I was born in the 1960s and grew up in the north of England. When I was a teenager my family emigrated to South Africa. I completed my schooling there and after leaving school I began studying computer programming, dropped out and then worked as a stocks control clerk in a factory.
During these politically tumultuous years in South Africa, I wondered what to do with my life. I enjoyed writing and some of the fantasy and sci-fi stories I wrote were ultimately published in genre magazines. I also wrote a great deal of poetry (some of which was also published).
At the end of the 80s I became an art student and began to learn about the processes, history, creative practices and possibilities of photography. In 1990 I graduated with a distinction. In the same year I got a job as a photographer's assistant in Johannesburg and moved into a flat in the city with my wife. We lived in Jo'burg for just over a year before I was invited to teach photography as a part-timer at my alma mater. In 1991 my wife and I had our first child.

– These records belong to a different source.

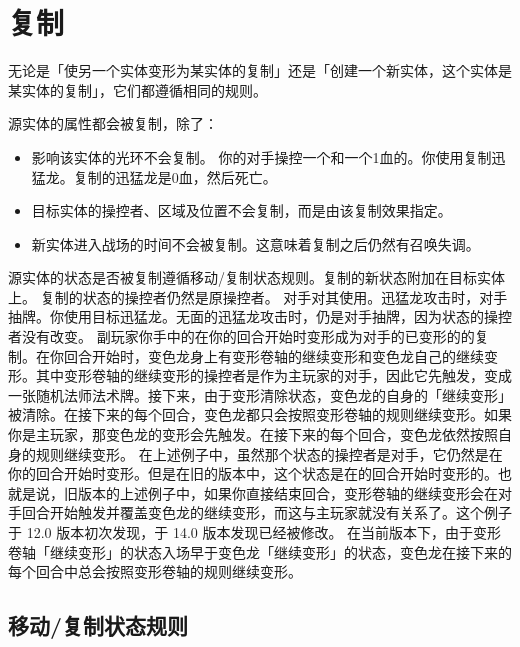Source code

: \section{复制}

无论是「使另一个实体变形为某实体的复制」还是「创建一个新实体，这个实体是某实体的复制」，它们都遵循相同的规则。

源实体的属性都会被复制，除了：
\begin{itemize}
    \item 影响该实体的光环不会复制。
        \example 你的对手操控一个和一个1血的。你使用复制迅猛龙。复制的迅猛龙是0血，然后死亡。
    \item 目标实体的操控者、区域及位置不会复制，而是由该复制效果指定。
    \item 新实体进入战场的时间不会被复制。这意味着复制之后仍然有召唤失调。
\end{itemize}

源实体的状态是否被复制遵循移动/复制状态规则。复制的新状态附加在目标实体上。
\notice 复制的状态的操控者仍然是原操控者。
\example 对手对其使用。迅猛龙攻击时，对手抽牌。你使用目标迅猛龙。无面的迅猛龙攻击时，仍是对手抽牌，因为状态的操控者没有改变。
\example {}副玩家你手中的在你的回合开始时变形成为对手的已变形的的复制。在你回合开始时，变色龙身上有变形卷轴的继续变形和变色龙自己的继续变形。其中变形卷轴的继续变形的操控者是作为主玩家的对手，因此它先触发，变成一张随机法师法术牌。接下来，由于变形清除状态，变色龙的自身的「继续变形」被清除。在接下来的每个回合，变色龙都只会按照变形卷轴的规则继续变形。如果你是主玩家，那变色龙的变形会先触发。在接下来的每个回合，变色龙依然按照自身的规则继续变形。
\notice {}在上述例子中，虽然那个状态的操控者是对手，它仍然是在你的回合开始时变形。但是在旧的版本中，这个状态是在的回合开始时变形的。也就是说，旧版本的上述例子中，如果你直接结束回合，变形卷轴的继续变形会在对手回合开始触发并覆盖变色龙的继续变形，而这与主玩家就没有关系了。这个例子于 12.0 版本初次发现，于 14.0 版本发现已经被修改。
\notice {}在当前版本下，由于变形卷轴「继续变形」的状态入场早于变色龙「继续变形」的状态，变色龙在接下来的每个回合中总会按照变形卷轴的规则继续变形。

\subsection{移动/复制状态规则}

I worked as a teacher in London for two years in the mid 90s, then, in 1996 I was appointed Lecturer in Fine Art at the University of Wales, Aberystwyth. Returning to fiction was inspired by my return to ‘Albion’ and a reacquaintance with what was for me the deep mythic earth of my homeland. When I moved to west Wales my career took precedence for some time and I became more involved in establishing myself as a visual artist and exhibiting internationally.
As a result of my academic work, some years passed before I decided to revisit fiction.
As a reader, I have long been interested in a broad range of writing from fiction to fantasy/science fiction, apocalyptic and dystopian fiction. Writers of particular interest have been J. M. Coetzee (in particular his novel 'Life and Times of Michael K'), Alan Paton, Alan Garner, John Wyndham, Michael Moorcock, John Christopher, Ursula Le Guin, Robert Westall, H. P. Lovecraft, and Susan Cooper amongst many, many others.